_Data shown_:
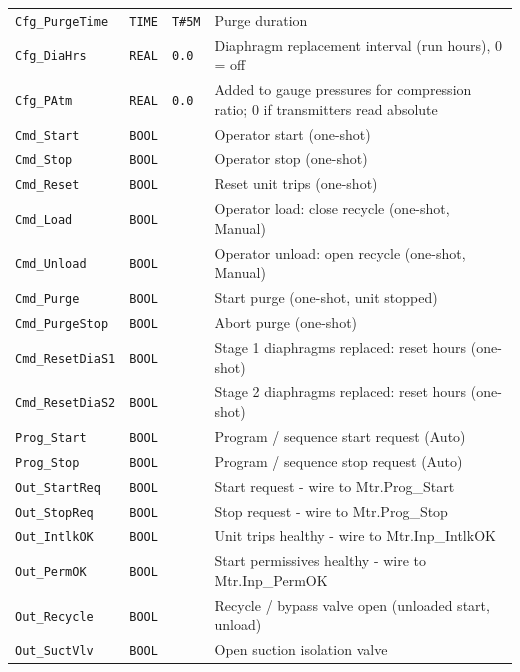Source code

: {\begin{longtable}{@{}>{\raggedright\arraybackslash}p{3.4cm}>{\raggedright\arraybackslash}p{3.3cm}>{\raggedright\arraybackslash}p{1.3cm}>{\raggedright\arraybackslash}p{6.4cm}@{}}
\texttt{Cfg\_PurgeTime} & \texttt{TIME} & \texttt{T\#5M} & Purge duration \\
\texttt{Cfg\_DiaHrs} & \texttt{REAL} & \texttt{0.0} & Diaphragm replacement interval (run hours), 0 = off \\
\texttt{Cfg\_PAtm} & \texttt{REAL} & \texttt{0.0} & Added to gauge pressures for compression ratio; 0 if transmitters read absolute \\
\texttt{Cmd\_Start} & \texttt{BOOL} &  & Operator start (one-shot) \\
\texttt{Cmd\_Stop} & \texttt{BOOL} &  & Operator stop (one-shot) \\
\texttt{Cmd\_Reset} & \texttt{BOOL} &  & Reset unit trips (one-shot) \\
\texttt{Cmd\_Load} & \texttt{BOOL} &  & Operator load: close recycle (one-shot, Manual) \\
\texttt{Cmd\_Unload} & \texttt{BOOL} &  & Operator unload: open recycle (one-shot, Manual) \\
\texttt{Cmd\_Purge} & \texttt{BOOL} &  & Start purge (one-shot, unit stopped) \\
\texttt{Cmd\_PurgeStop} & \texttt{BOOL} &  & Abort purge (one-shot) \\
\texttt{Cmd\_ResetDiaS1} & \texttt{BOOL} &  & Stage 1 diaphragms replaced: reset hours (one-shot) \\
\texttt{Cmd\_ResetDiaS2} & \texttt{BOOL} &  & Stage 2 diaphragms replaced: reset hours (one-shot) \\
\texttt{Prog\_Start} & \texttt{BOOL} &  & Program /\allowbreak{} sequence start request (Auto) \\
\texttt{Prog\_Stop} & \texttt{BOOL} &  & Program /\allowbreak{} sequence stop request (Auto) \\
\texttt{Out\_StartReq} & \texttt{BOOL} &  & Start request - wire to Mtr.Prog\_Start \\
\texttt{Out\_StopReq} & \texttt{BOOL} &  & Stop request - wire to Mtr.Prog\_Stop \\
\texttt{Out\_IntlkOK} & \texttt{BOOL} &  & Unit trips healthy - wire to Mtr.Inp\_IntlkOK \\
\texttt{Out\_PermOK} & \texttt{BOOL} &  & Start permissives healthy - wire to Mtr.Inp\_PermOK \\
\texttt{Out\_Recycle} & \texttt{BOOL} &  & Recycle /\allowbreak{} bypass valve open (unloaded start, unload) \\
\texttt{Out\_SuctVlv} & \texttt{BOOL} &  & Open suction isolation valve \\

\end{longtable}}
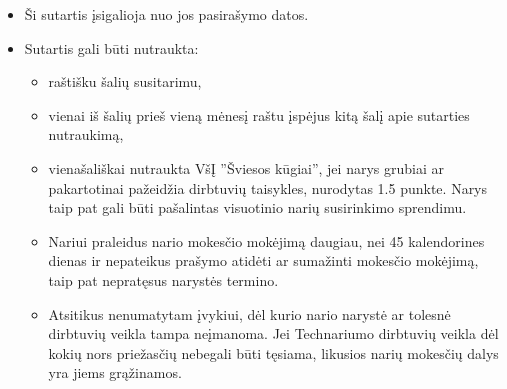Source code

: \documentclass[paper=a4]{article}
\begin{document}
\begin{itemize}
\item Ši sutartis įsigalioja nuo jos pasirašymo datos.
\item Sutartis gali būti nutraukta:
\begin{itemize}
\item raštišku šalių susitarimu,
\item vienai iš šalių prieš vieną mėnesį raštu įspėjus kitą šalį apie sutarties nutraukimą,
\item vienašališkai nutraukta VšĮ ''Šviesos kūgiai'', jei narys grubiai ar pakartotinai pažeidžia dirbtuvių taisykles, nurodytas 1.5 punkte. Narys taip pat gali būti pašalintas visuotinio narių susirinkimo sprendimu.

\item Nariui praleidus nario mokesčio mokėjimą daugiau, nei 45 kalendorines dienas ir nepateikus prašymo atidėti ar sumažinti mokesčio mokėjimą, taip pat nepratęsus narystės termino.

\item Atsitikus nenumatytam įvykiui, dėl kurio nario narystė ar tolesnė dirbtuvių veikla tampa
neįmanoma. Jei Technariumo dirbtuvių veikla dėl kokių nors priežasčių nebegali būti tęsiama, likusios narių mokesčių dalys yra jiems grąžinamos.
\end{itemize}  

\end{itemize} 


%


\agreementParties{}


\end{document}
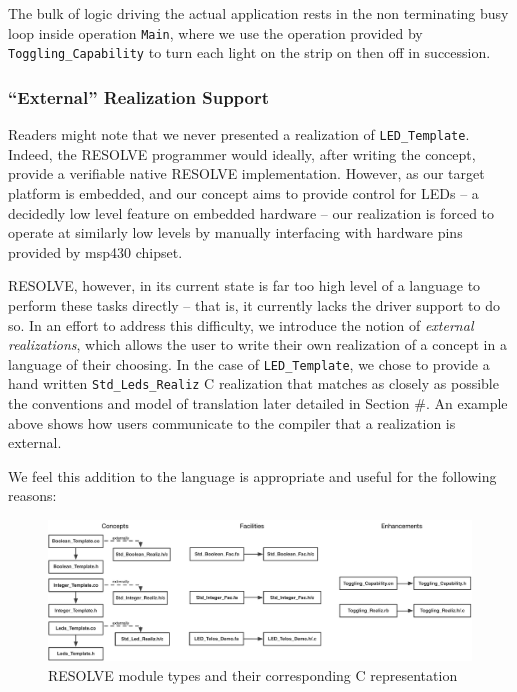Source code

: \documentclass{sig-alternate}
\begin{document}
The bulk of logic driving the actual application rests in the non terminating busy loop inside operation \texttt{Main}, where we use the operation provided by \texttt{Toggling\_Capability} to turn each light on the strip on then off in succession.

\subsubsection{``External'' Realization Support}
\label{ssec:external}

Readers might note that we never presented a realization of \texttt{LED\_Template}. Indeed, the RESOLVE programmer would ideally, after writing the concept, provide a verifiable native RESOLVE implementation. However, as our target platform is embedded, and our concept aims to provide control for LEDs -- a decidedly low level feature on embedded hardware -- our realization is forced to operate at similarly low levels by manually interfacing with hardware pins provided by msp430 chipset. 

RESOLVE, however, in its current state is far too high level of a language to perform these tasks directly -- that is, it currently lacks the driver support to do so. In an effort to address this difficulty, we introduce the notion of \textit{external realizations}, which allows the user to write their own realization of a concept in a language of their choosing. In the case of \texttt{LED\_Template}, we chose to provide a hand written \texttt{Std\_Leds\_Realiz} C realization that matches as closely as possible the conventions and model of translation later detailed in Section \#. An example above shows how users communicate to the compiler that a realization is external. 



We feel this addition to the language is appropriate and useful for the following reasons:





\begin{figure}[!htb]
\centering
\includegraphics[scale=.45]{figs/implementation.pdf}
\caption{RESOLVE module types and their corresponding C representation}
\end{figure}
\label{fig:imp}
\end{document}
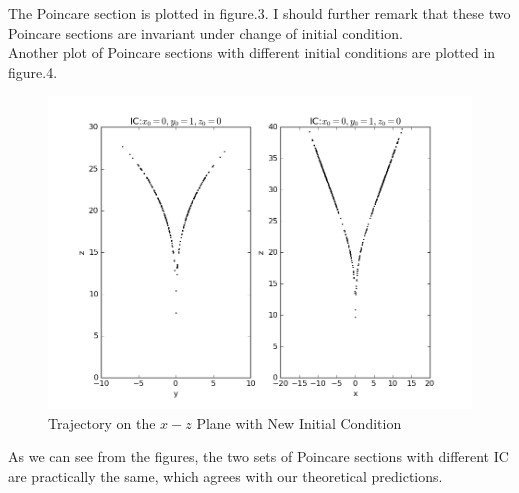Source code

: \documentclass[10pt,a4paper]{article}
\begin{document}
    The Poincare section is plotted in figure.3. I should further remark that these two Poincare sections are invariant under change of initial condition.\\
    Another plot of Poincare sections with different initial conditions are plotted in figure.4.
    \begin{figure}[htbp]
    	\centering
    	\includegraphics[width=5in]{Lorenz_6.png}
    	\caption{Trajectory on the $x-z$ Plane with New Initial Condition}
    \end{figure}
    As we can see from the figures, the two sets of Poincare sections with different IC are practically the same, which agrees with our theoretical predictions.
    
\end{document}
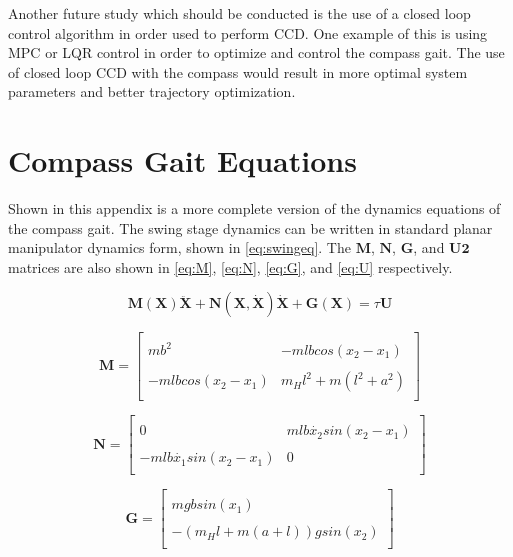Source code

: \documentclass{./springer/svjour3}
\newcommand{\mb}[1]{\mathbf{#1}}
\begin{document}
Another future study which should be conducted is the use of a closed loop control algorithm in order used to perform CCD. One example of this is using 
MPC or LQR control in order to optimize and control the compass gait. The use of closed loop CCD with the compass would result in more optimal system parameters 
and better trajectory optimization. 

\clearpage
\appendix

\section{Compass Gait Equations}

Shown in this appendix is a more complete version of the dynamics equations of the compass gait. The swing stage dynamics can be written in standard planar manipulator 
dynamics form, shown in \ref{eq:swingeq}. The $\mb{M}$, $\mb{N}$, $\mb{G}$, and $\mb{U2}$ matrices are also shown in \ref{eq:M}, \ref{eq:N}, \ref{eq:G}, and \ref{eq:U} respectively.

\begin{equation}
\label{eq:swingeq}
\mb{M(X)}\mb{\ddot{X}} + \mb{N(X, \dot{X})}\mb{\dot{X}} + \mb{G(X)} = \tau\mb{U}
\end{equation}

\begin{equation}
\mb{M} = 
\label{eq:M}
\begin{bmatrix}
\\mb^2 &  -mlbcos(x_2 - x_1)\\
\\-mlbcos(x_2 - x_1) &  m_{H}l^2 + m(l^2 + a^2)\\
\end{bmatrix}
\end{equation}

\begin{equation}
\mb{N} = 
\label{eq:N}
\begin{bmatrix}
\\0 &  mlb\dot{x_2}sin(x_2 - x_1)\\
\\-mlb\dot{x_1}sin(x_2 - x_1) &  0\\
\end{bmatrix}
\end{equation}

\begin{equation}
\mb{G} = 
\label{eq:G}
\begin{bmatrix}
\\mgbsin(x_1)\\
\\-(m_{H}l + m(a+l))gsin(x_2)\\
\end{bmatrix}
\end{equation}
\end{document}
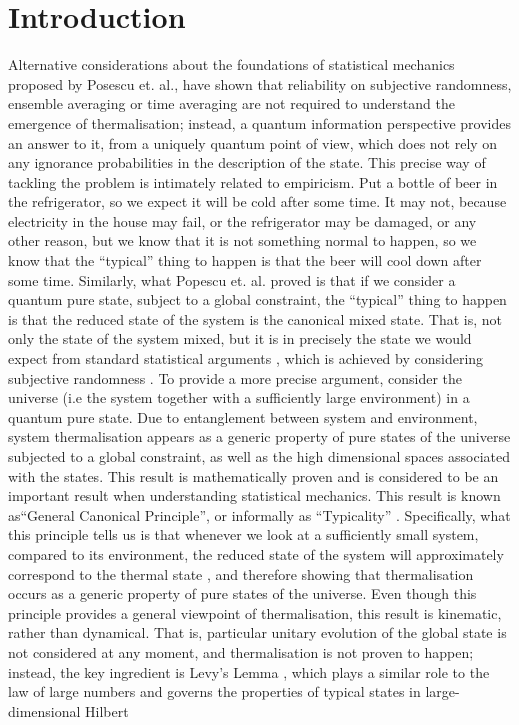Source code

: 
\chapter*{Introduction}

Alternative considerations about the foundations of statistical mechanics proposed by Posescu et. al.\cite{popescu_foundations_2005},  have shown that reliability on subjective randomness\cite{ma_statistical_1985}, ensemble averaging\cite{farquhar_ergodic_1965} or time averaging\cite{jancel_foundations_2013} are not required to understand the emergence of thermalisation; instead, a quantum information perspective\cite{horodecki_partial_2005} provides an answer to it, from a uniquely quantum point of view, which does not rely on any ignorance probabilities in the description of the state. This precise way of tackling the problem is intimately related to empiricism. Put a bottle of beer in the refrigerator, so we expect it will be cold after some time. It may not, because electricity in the house may fail, or the refrigerator may be damaged,  or any other reason, but we know that it is not something normal to happen, so we know that the ``typical'' thing to happen is that the beer will cool down after some time. Similarly, what Popescu et. al. proved is that if we consider a quantum pure state, subject to a global constraint, the ``typical'' thing to happen is that the reduced state of the system is the canonical mixed state. That is, not only the state of the system mixed, but it is in precisely the state we would expect from standard statistical arguments \cite{popescu_foundations_2005}, which is achieved by considering  subjective randomness \cite{deutsch_thermodynamic_2010,singh_foundations_2013}. To provide a more precise argument, consider the universe (i.e the system together with a sufficiently large environment) in a quantum pure state. Due to entanglement between system and environment, system thermalisation appears as a generic property of pure states of the universe subjected to a global constraint, as well as the high dimensional spaces associated with the states. This result is mathematically proven\cite{popescu_entanglement_2006} and is considered to be an important result when understanding statistical mechanics. This result is known as``General Canonical Principle'', or informally as ``Typicality'' . Specifically, what this principle tells us is that whenever we look at a sufficiently small system, compared to its environment, the reduced state of the system will approximately correspond to the thermal state \cite{popescu_foundations_2005,popescu_entanglement_2006,goldstein_canonical_2006,gemmer_quantum_2004}, and therefore showing that thermalisation occurs as a generic property of pure states of the universe. Even though this principle provides a general viewpoint of thermalisation, this result is kinematic, rather than dynamical. That is, particular unitary evolution of the global state is not considered at any moment, and thermalisation is not proven to happen; instead, the key ingredient is Levy's Lemma \cite{milman_asymptotic_2009,ledoux_concentration_2005}, which plays a similar role to the law of large numbers and governs the properties of typical states in large-dimensional Hilbert 
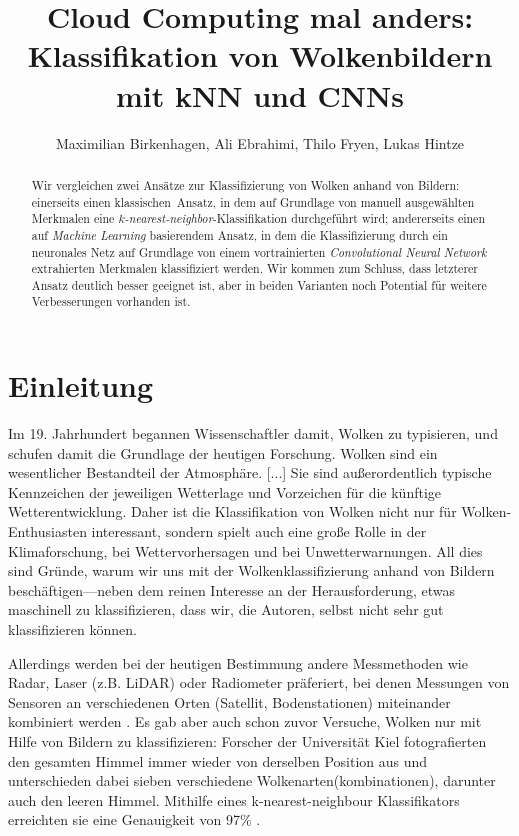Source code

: \documentclass[a4,german]{article}
\begin{document}
\title{Cloud Computing mal anders: Klassifikation von Wolkenbildern mit kNN und CNNs}
\author{Maximilian Birkenhagen, Ali Ebrahimi, Thilo Fryen, Lukas Hintze}
\maketitle

\begin{abstract}
    Wir vergleichen zwei Ansätze zur Klassifizierung von Wolken anhand von Bildern:
        einerseits einen \glqq klassischen\grqq\ Ansatz, in dem auf Grundlage von manuell ausgewählten Merkmalen eine \emph{$k$-nearest-neighbor}-Klassifika\-tion durchgeführt wird;
        andererseits einen auf \emph{Machine Learning} basierendem Ansatz, in dem die Klassifizierung durch ein neuronales Netz auf Grundlage von einem vortrainierten \emph{Convolutional Neural Network} extrahierten Merkmalen klassifiziert werden.
    Wir kommen zum Schluss, dass letzterer Ansatz deutlich besser geeignet ist, aber in beiden Varianten noch Potential für weitere Verbesserungen vorhanden ist.
\end{abstract}

\section{Einleitung}

Im 19. Jahrhundert begannen Wissenschaftler damit, Wolken zu typisieren, und schufen damit die Grundlage der heutigen Forschung.
\glqq Wolken sind ein wesentlicher Bestandteil der Atmosphäre. [...] Sie sind außerordentlich typische Kennzeichen der jeweiligen Wetterlage und Vorzeichen für die künftige Wetterentwicklung.\grqq\cite{wolkenatlas:Karlsruhe}
Daher ist die Klassifikation von Wolken nicht nur für Wolken-Enthusiasten interessant, sondern spielt auch eine große Rolle in der Klimaforschung, bei Wettervorhersagen und bei Unwetterwarnungen.
All dies sind Gründe, warum wir uns mit der Wolkenklassifizierung anhand von Bildern beschäftigen---neben dem reinen Interesse an der Herausforderung, etwas maschinell zu klassifizieren, dass wir, die Autoren, selbst nicht sehr gut klassifizieren können.

Allerdings werden bei der heutigen Bestimmung andere Messmethoden wie Radar, Laser (z.B. LiDAR) oder Radiometer präferiert, bei denen Messungen von Sensoren an verschiedenen Orten (Satellit, Bodenstationen) miteinander kombiniert werden \cite{wang}.
Es gab aber auch schon zuvor Versuche, Wolken nur mit Hilfe von Bildern zu klassifizieren:
Forscher der Universität Kiel fotografierten den gesamten Himmel immer wieder von derselben Position aus und unterschieden dabei sieben verschiedene Wolkenarten(kombinationen), darunter auch den \glqq leeren Himmel\grqq.
Mithilfe eines k-nearest-neighbour Klassifikators erreichten sie eine Genauigkeit von 97\% \cite{heinle}.
\end{document}
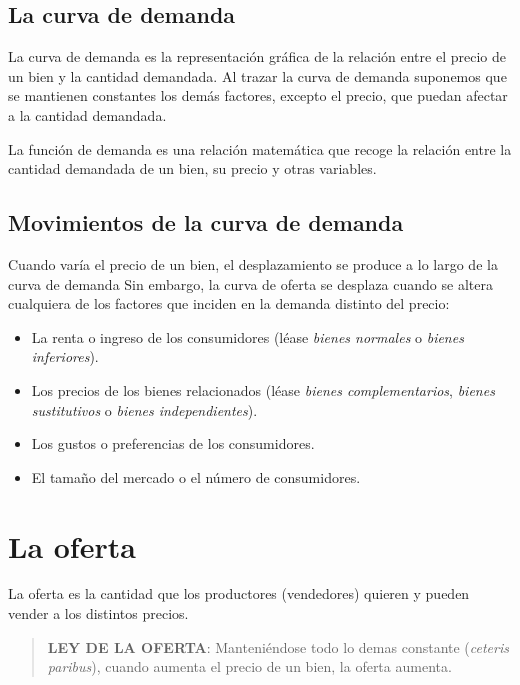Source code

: \documentclass[
]{book}
\providecommand{\tightlist}{%
  \setlength{\itemsep}{0pt}\setlength{\parskip}{0pt}}
\begin{document}
\hypertarget{la-curva-de-demanda}{%
\subsection{La curva de demanda}\label{la-curva-de-demanda}}

La curva de demanda es la representación gráfica de la relación entre el precio de un bien y la cantidad demandada. Al trazar la curva de demanda suponemos que se mantienen constantes los demás factores, excepto el precio, que puedan afectar a la cantidad demandada.

La función de demanda es una relación matemática que recoge la relación entre la cantidad demandada de un bien, su precio y otras variables.

\hypertarget{movimientos-de-la-curva-de-demanda}{%
\subsection{Movimientos de la curva de demanda}\label{movimientos-de-la-curva-de-demanda}}

Cuando varía el precio de un bien, el desplazamiento se produce a lo largo de la curva de demanda Sin embargo, la curva de oferta se desplaza cuando se altera cualquiera de los factores que inciden en la demanda distinto del precio:

\begin{itemize}
\tightlist
\item
  La renta o ingreso de los consumidores (léase \emph{bienes normales} o \emph{bienes inferiores}).
\item
  Los precios de los bienes relacionados (léase \emph{bienes complementarios}, \emph{bienes sustitutivos} o \emph{bienes independientes}).
\item
  Los gustos o preferencias de los consumidores.
\item
  El tamaño del mercado o el número de consumidores.
\end{itemize}

\hypertarget{la-oferta}{%
\section{La oferta}\label{la-oferta}}

La oferta es la cantidad que los productores (vendedores) quieren y pueden vender a los distintos precios.

\begin{quote}
\textbf{LEY DE LA OFERTA}:
Manteniéndose todo lo demas constante (\emph{ceteris paribus}), cuando aumenta el precio de un bien, la oferta aumenta.
\end{quote}
\end{document}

_What needs to be done_: Scan the material line by line and report each one that contains "nario".

_Answer to the problem_:
\item Nariui praleidus nario mokesčio mokėjimą daugiau, nei 45 kalendorines dienas ir nepateikus prašymo atidėti ar sumažinti mokesčio mokėjimą, taip pat nepratęsus narystės termino.
\item Atsitikus nenumatytam įvykiui, dėl kurio nario narystė ar tolesnė dirbtuvių veikla tampa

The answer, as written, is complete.